***** Listed entries

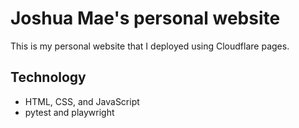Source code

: # Joshua Mae's personal website

This is my personal website that I deployed using Cloudflare pages.

## Technology

- HTML, CSS, and JavaScript
- pytest and playwright
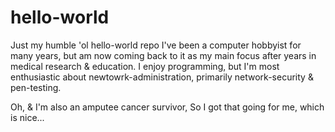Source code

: # hello-world
Just my humble 'ol hello-world repo 
I've been a computer hobbyist for many years, but am now coming back to it as my main focus after years in medical research & education. I enjoy programming, but I'm most enthusiastic about newtowrk-administration, primarily network-security & pen-testing. 

Oh, & I'm also an amputee cancer survivor, 
So I got that going for me, which is nice...

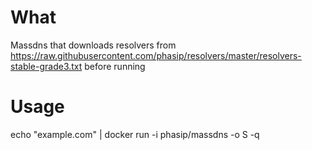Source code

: # What
Massdns that downloads resolvers from https://raw.githubusercontent.com/phasip/resolvers/master/resolvers-stable-grade3.txt before running
# Usage
echo "example.com" | docker run -i phasip/massdns -o S -q
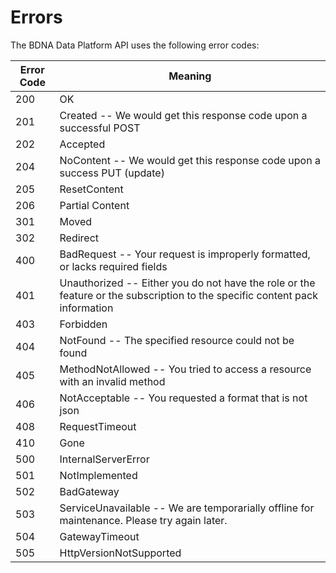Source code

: # Errors

The BDNA Data Platform API uses the following error codes:


Error Code | Meaning
---------- | -------
200 | OK
201 | Created -- We would get this response code upon a successful POST
202 | Accepted
204 | NoContent -- We would get this response code upon a success PUT (update)
205 | ResetContent
206 | Partial Content
301 | Moved
302 | Redirect
400 | BadRequest -- Your request is improperly formatted, or lacks required fields
401 | Unauthorized -- Either you do not have the role or the feature or the subscription to the specific content pack information
403 | Forbidden
404 | NotFound -- The specified resource could not be found
405 | MethodNotAllowed -- You tried to access a resource with an invalid method
406 | NotAcceptable -- You requested a format that is not json
408 | RequestTimeout
410 | Gone
500 | InternalServerError
501 | NotImplemented
502 | BadGateway
503 | ServiceUnavailable -- We are temporarially offline for maintenance. Please try again later.
504 | GatewayTimeout
505 | HttpVersionNotSupported
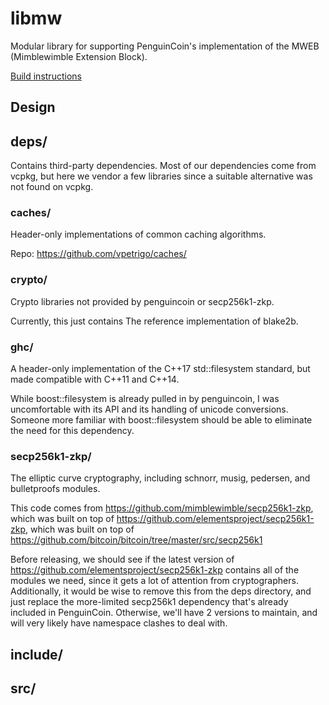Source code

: # libmw

Modular library for supporting PenguinCoin's implementation of the MWEB (Mimblewimble Extension Block). 

[Build instructions](doc/build.md)


## Design

## deps/
Contains third-party dependencies. Most of our dependencies come from vcpkg,
but here we vendor a few libraries since a suitable alternative was not found on vcpkg.

### caches/
Header-only implementations of common caching algorithms.

Repo: https://github.com/vpetrigo/caches/

### crypto/
Crypto libraries not provided by penguincoin or secp256k1-zkp.

Currently, this just contains The reference implementation of blake2b.

### ghc/
A header-only implementation of the C\+\+17 std::filesystem standard, but made compatible with C\+\+11 and C\+\+14.

While boost\:\:filesystem is already pulled in by penguincoin, I was uncomfortable with its API and its handling of unicode conversions.
Someone more familiar with boost::filesystem should be able to eliminate the need for this dependency.

### secp256k1-zkp/
The elliptic curve cryptography, including schnorr, musig, pedersen, and bulletproofs modules.

This code comes from https://github.com/mimblewimble/secp256k1-zkp,
which was built on top of https://github.com/elementsproject/secp256k1-zkp,
which was built on top of https://github.com/bitcoin/bitcoin/tree/master/src/secp256k1

Before releasing, we should see if the latest version of https://github.com/elementsproject/secp256k1-zkp contains all of the modules we need,
since it gets a lot of attention from cryptographers. Additionally, it would be wise to remove this from the deps directory,
and just replace the more-limited secp256k1 dependency that's already included in PenguinCoin.
Otherwise, we'll have 2 versions to maintain, and will very likely have namespace clashes to deal with.

## include/


## src/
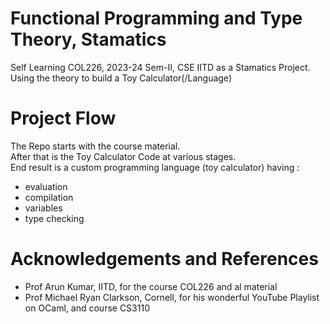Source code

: # Functional Programming and Type Theory, Stamatics
Self Learning COL226, 2023-24 Sem-II, CSE IITD as a Stamatics Project. Using the theory to build a Toy Calculator(/Language)

# Project Flow
The Repo starts with the course material.  
After that is the Toy Calculator Code at various stages.  
End result is a custom programming language (toy calculator) having :
- evaluation
- compilation
- variables
- type checking

# Acknowledgements and References
- Prof Arun Kumar, IITD, for the course COL226 and al material
- Prof Michael Ryan Clarkson, Cornell, for his wonderful YouTube Playlist on OCaml, and course CS3110 
  
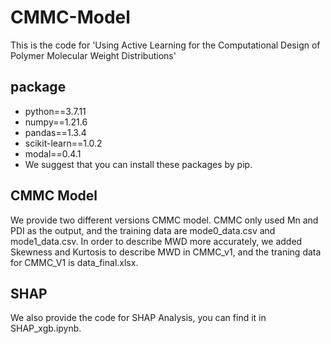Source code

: # CMMC-Model  
This is the code for 'Using Active Learning for the Computational Design of Polymer Molecular Weight Distributions'  
## package
* python==3.7.11  
* numpy==1.21.6  
* pandas==1.3.4  
* scikit-learn==1.0.2  
* modal==0.4.1
* We suggest that you can install these packages by pip.

## CMMC Model
We provide two different versions CMMC model. CMMC only used Mn and PDI as the output, and the training data are mode0_data.csv and mode1_data.csv. In order to describe MWD more accurately, we added Skewness and Kurtosis to describe MWD in CMMC_v1, and the traning data for CMMC_V1 is data_final.xlsx.

## SHAP
We also provide the code for SHAP Analysis, you can find it in SHAP_xgb.ipynb.
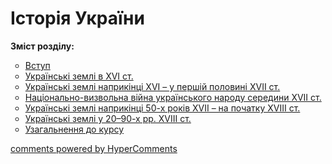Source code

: <div id="hypercomments_widget" class="js-hypercomments-widget invisible"></div>

# Історія України

<b>Зміст розділу:</b><br>
<ul type="circle">
<li><a href="https://histmon59.ed-era.com/6/povtorennya_vstup.html">Вступ</a></li>
<li><a href="https://histmon59.ed-era.com/6/ukr_zemli_v_xvi_st.html">Українські землі в ХVІ ст.</a></li>
<li><a href="https://histmon59.ed-era.com/6/ukr_zemli_v_xvi_xvii_st.html">Українські землі наприкінці ХVІ – у першій половині ХVІІ ст.</a></li>
<li><a href="https://histmon59.ed-era.com/6/nacionalno_vyzvolna_viyna.html">Національно-визвольна війна українського народу середини XVII ст.</a></li>
<li><a href="https://histmon59.ed-era.com/6/ukr_zemli_v_xvii_xviii_st.html">Українські землі наприкінці 50-х років ХVІІ – на початку ХVІІІ ст.</a></li>
<li><a href="https://histmon59.ed-era.com/6/ukr_zemli_v_20_90_rokach_xviii_st.html">Українські землі у 20–90-х рр. ХVІІІ ст.</a></li>
<li><a href="https://histmon59.ed-era.com/6/uzagalnennya.html">Узагальнення  до курсу</a></li>
</ul>

<div class="js-hypercomments-container">
<a href="http://hypercomments.com" class="hc-link" title="comments widget">comments powered by HyperComments</a>
</div>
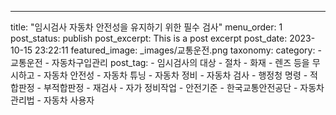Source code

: ---
title: "임시검사 자동차 안전성을 유지하기 위한 필수 검사"
menu_order: 1
post_status: publish
post_excerpt: This is a post excerpt
post_date: 2023-10-15 23:22:11
featured_image: _images/교통운전.png
taxonomy:
    category:
        - 교통운전
        - 자동차구입관리
    post_tag:
        -  임시검사의 대상
        -  절차
        -  화재
        -  렌즈 등을 무시하고
        -  자동차 안전성
        -  자동차 튜닝
        -  자동차 정비
        -  자동차 검사
        -  행정청 명령
        -  적합판정
        -  부적합판정
        -  재검사
        -  자가 정비작업
        -  안전기준
        -  한국교통안전공단
        -  자동차관리법
        -  자동차 사용자
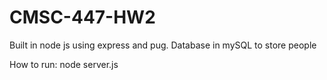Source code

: # CMSC-447-HW2
Built in node js using express and pug.
Database in mySQL to store people

 How to run: 
   node server.js
   
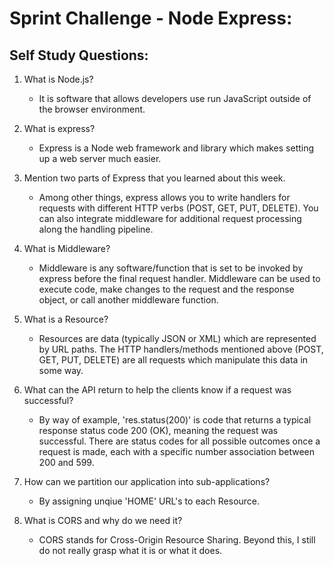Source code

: # Sprint Challenge - Node Express: 

## Self Study Questions:

1. What is Node.js?
    * It is software that allows developers use run JavaScript outside of the browser environment.
2. What is express?
    * Express is a Node web framework and library which makes setting up a web server much easier.

3.  Mention two parts of Express that you learned about this week.
    * Among other things, express allows you to write handlers for requests with different HTTP verbs (POST, GET, PUT, DELETE).  You can also integrate middleware for additional request processing along the handling pipeline.

4.  What is Middleware?
    * Middleware is any software/function that is set to be invoked by express before the final request handler.  Middleware can be used to execute code, make changes to the request and the response object, or call another middleware function.

5.  What is a Resource?
    * Resources are data (typically JSON or XML) which are represented by URL paths.  The HTTP handlers/methods mentioned above (POST, GET, PUT, DELETE) are all requests which manipulate this data in some way. 

6.  What can the API return to help the clients know if a request was successful?
    * By way of example, 'res.status(200)' is code that returns a typical response status code 200 (OK), meaning the request was successful.  There are status codes for all possible outcomes once a request is made, each with a specific number association between 200 and 599. 
7.  How can we partition our application into sub-applications?
    * By assigning unqiue 'HOME' URL's to each Resource.

8.  What is CORS and why do we need it?
    * CORS stands for Cross-Origin Resource Sharing.  Beyond this, I still do not really grasp what it is or what it does.
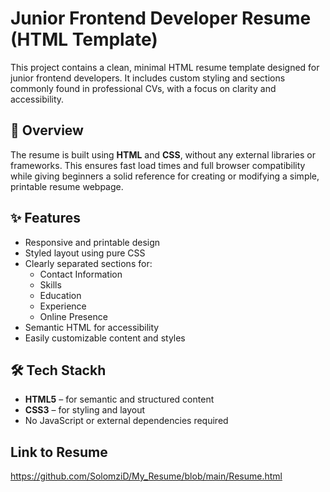 # Junior Frontend Developer Resume (HTML Template)

This project contains a clean, minimal HTML resume template designed for junior frontend developers. It includes custom styling and sections commonly found in professional CVs, with a focus on clarity and accessibility.

## 📄 Overview

The resume is built using  **HTML** and **CSS**, without any external libraries or frameworks. This ensures fast load times and full browser compatibility while giving beginners a solid reference for creating or modifying a simple, printable resume webpage.

## ✨ Features

- Responsive and printable design
- Styled layout using pure CSS
- Clearly separated sections for:
  - Contact Information
  - Skills
  - Education
  - Experience
  - Online Presence
- Semantic HTML for accessibility
- Easily customizable content and styles

## 🛠️ Tech Stackh

- **HTML5** – for semantic and structured content
- **CSS3** – for styling and layout
- No JavaScript or external dependencies required

## Link to Resume
https://github.com/SolomziD/My_Resume/blob/main/Resume.html
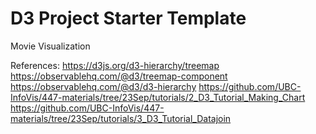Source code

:# D3 Project Starter Template
Movie Visualization

References:
https://d3js.org/d3-hierarchy/treemap
https://observablehq.com/@d3/treemap-component
https://observablehq.com/@d3/d3-hierarchy
https://github.com/UBC-InfoVis/447-materials/tree/23Sep/tutorials/2_D3_Tutorial_Making_Chart
https://github.com/UBC-InfoVis/447-materials/tree/23Sep/tutorials/3_D3_Tutorial_Datajoin
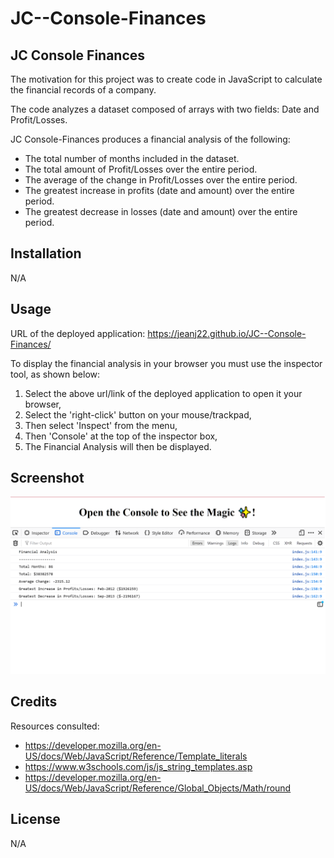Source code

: # JC--Console-Finances

## JC Console Finances

The motivation for this project was to create code in JavaScript to calculate the financial records of a company.

The code analyzes a dataset composed of arrays with two fields: Date and Profit/Losses.

JC Console-Finances produces a financial analysis of the following: 
- The total number of months included in the dataset.
- The total amount of Profit/Losses over the entire period.
- The average of the change in Profit/Losses over the entire period.
- The greatest increase in profits (date and amount) over the entire period.
- The greatest decrease in losses (date and amount) over the entire period.



## Installation

N/A



## Usage

URL of the deployed application:
https://jeanj22.github.io/JC--Console-Finances/


To display the financial analysis in your browser you must use the inspector tool, as shown below: 
1. Select the above url/link of the deployed application to open it your browser,
2. Select the 'right-click' button on your mouse/trackpad,
3. Then select 'Inspect' from the menu,  
4. Then 'Console' at the top of the inspector box,
5. The Financial Analysis will then be displayed. 



## Screenshot 
 
![JC--Console-Finances](./images/screenshot.png)



## Credits

Resources consulted:
- https://developer.mozilla.org/en-US/docs/Web/JavaScript/Reference/Template_literals
- https://www.w3schools.com/js/js_string_templates.asp
- https://developer.mozilla.org/en-US/docs/Web/JavaScript/Reference/Global_Objects/Math/round




## License
N/A
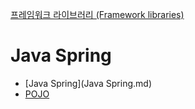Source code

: [프레임워크 라이브러리 (Framework libraries)](../index.md)
# Java Spring

- [Java Spring](Java Spring.md)
- [POJO](POJO.md)
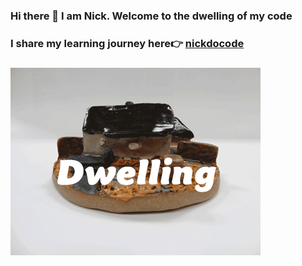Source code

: ### Hi there 👋 I am Nick. Welcome to the dwelling of my code

### I share my learning journey here👉 [nickdocode](https://nickdocode.com/)

### ![dwelling](https://github.com/Nickchen2016/Nickchen2016/blob/master/img/home.gif)



<!-- YOUTUBE:START -->
<!-- YOUTUBE:END -->

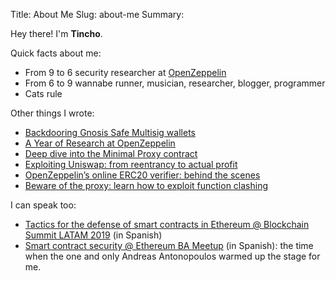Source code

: Title: About Me
Slug: about-me
Summary: 

Hey there! I'm **Tincho**.

Quick facts about me:

- From 9 to 6 security researcher at [OpenZeppelin](https://openzeppelin.com/)
- From 6 to 9 wannabe runner, musician, researcher, blogger, programmer
- Cats rule

Other things I wrote:

- [Backdooring Gnosis Safe Multisig wallets](https://blog.openzeppelin.com/backdooring-gnosis-safe-multisig-wallets)
- [A Year of Research at OpenZeppelin](https://blog.openzeppelin.com/a-year-of-research-at-openzeppelin/)
- [Deep dive into the Minimal Proxy contract](https://blog.openzeppelin.com/deep-dive-into-the-minimal-proxy-contract/)
- [Exploiting Uniswap: from reentrancy to actual profit](https://blog.openzeppelin.com/exploiting-uniswap-from-reentrancy-to-actual-profit/)
- [OpenZeppelin’s online ERC20 verifier: behind the scenes](https://forum.openzeppelin.com/t/openzeppelins-online-erc20-verifier-behind-the-scenes/1675)
- [Beware of the proxy: learn how to exploit function clashing](https://forum.openzeppelin.com/t/beware-of-the-proxy-learn-how-to-exploit-function-clashing/1070)

I can speak too:

- [Tactics for the defense of smart contracts in Ethereum @ Blockchain Summit LATAM 2019](https://www.youtube.com/watch?v=947zkS_5-hk) (in Spanish)
- [Smart contract security @ Ethereum BA Meetup](https://www.youtube.com/watch?v=S1fK-i9RoE8) (in Spanish): the time when the one and only Andreas Antonopoulos warmed up the stage for me.
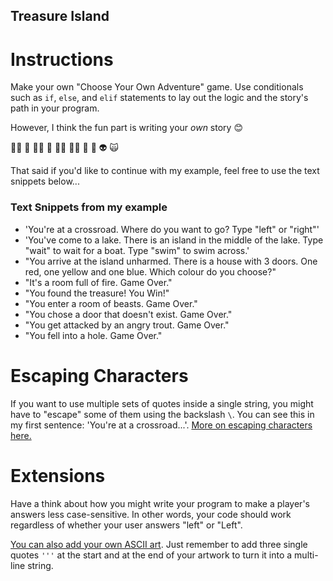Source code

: ## Treasure Island

# Instructions

Make your own "Choose Your Own Adventure" game. Use conditionals such as `if`, `else`, and `elif` statements to lay out the logic and the story's path in your program. 


However, I think the fun part is writing your *own* story 😊

🧞‍♂️ 🐊 🧙‍♂️ 🧟 🧚‍♂️ 🧝‍♂️ 🥷 🤖 👽 🙀 

That said if you'd like to continue with my example, feel free to use the text snippets below...

### Text Snippets from my example

* 'You\'re at a crossroad. Where do you want to go? Type "left" or "right"'
* 'You\'ve come to a lake. There is an island in the middle of the lake. Type "wait" to wait for a boat. Type "swim" to swim across.'
* "You arrive at the island unharmed. There is a house with 3 doors. One red, one yellow and one blue. Which colour do you choose?"
* "It's a room full of fire. Game Over."
* "You found the treasure! You Win!"
* "You enter a room of beasts. Game Over."
* "You chose a door that doesn't exist. Game Over."
* "You get attacked by an angry trout. Game Over."
* "You fell into a hole. Game Over."

# Escaping Characters

If you want to use multiple sets of quotes inside a single string, you might have to "escape" some of them using the backslash `\`. You can see this in my first sentence: 'You\'re at a crossroad...'. [More on escaping characters here.](https://www.w3schools.com/python/gloss_python_escape_characters.asp)

# Extensions

Have a think about how you might write your program to make a player's answers less case-sensitive. In other words, your code should work regardless of whether your user answers "left" or "Left".

[You can also add your own ASCII art](https://ascii.co.uk/art). Just remember to add three single quotes `'''` at the start and at the end of your artwork to turn it into a multi-line string. 

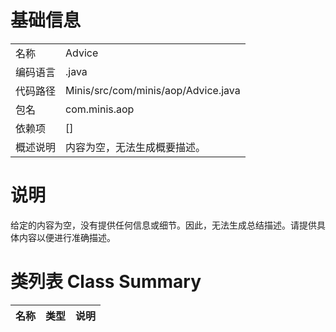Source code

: # 基础信息

|      |      |
|------|------|
| 名称 | Advice |
| 编码语言 | .java |
| 代码路径 | Minis/src/com/minis/aop/Advice.java |
| 包名 | com.minis.aop |
| 依赖项 | [] |
| 概述说明 | 内容为空，无法生成概要描述。 |

# 说明

给定的内容为空，没有提供任何信息或细节。因此，无法生成总结描述。请提供具体内容以便进行准确描述。

# 类列表 Class Summary

| 名称   | 类型  | 说明 |
|-------|------|-------------|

**********

• [What you have to do]: Repeat, line for line and exactly, the material from its first line through the line that contains "Just my humble 'ol hello-world repo", both ends included; no pictures belong in the copy.

• [Answer space]:
Source code

: # Joshua Mae's personal website

This is my personal website that I deployed using Cloudflare pages.

## Technology

- HTML, CSS, and JavaScript
- pytest and playwright
Source code

: # hello-world
Just my humble 'ol hello-world repo 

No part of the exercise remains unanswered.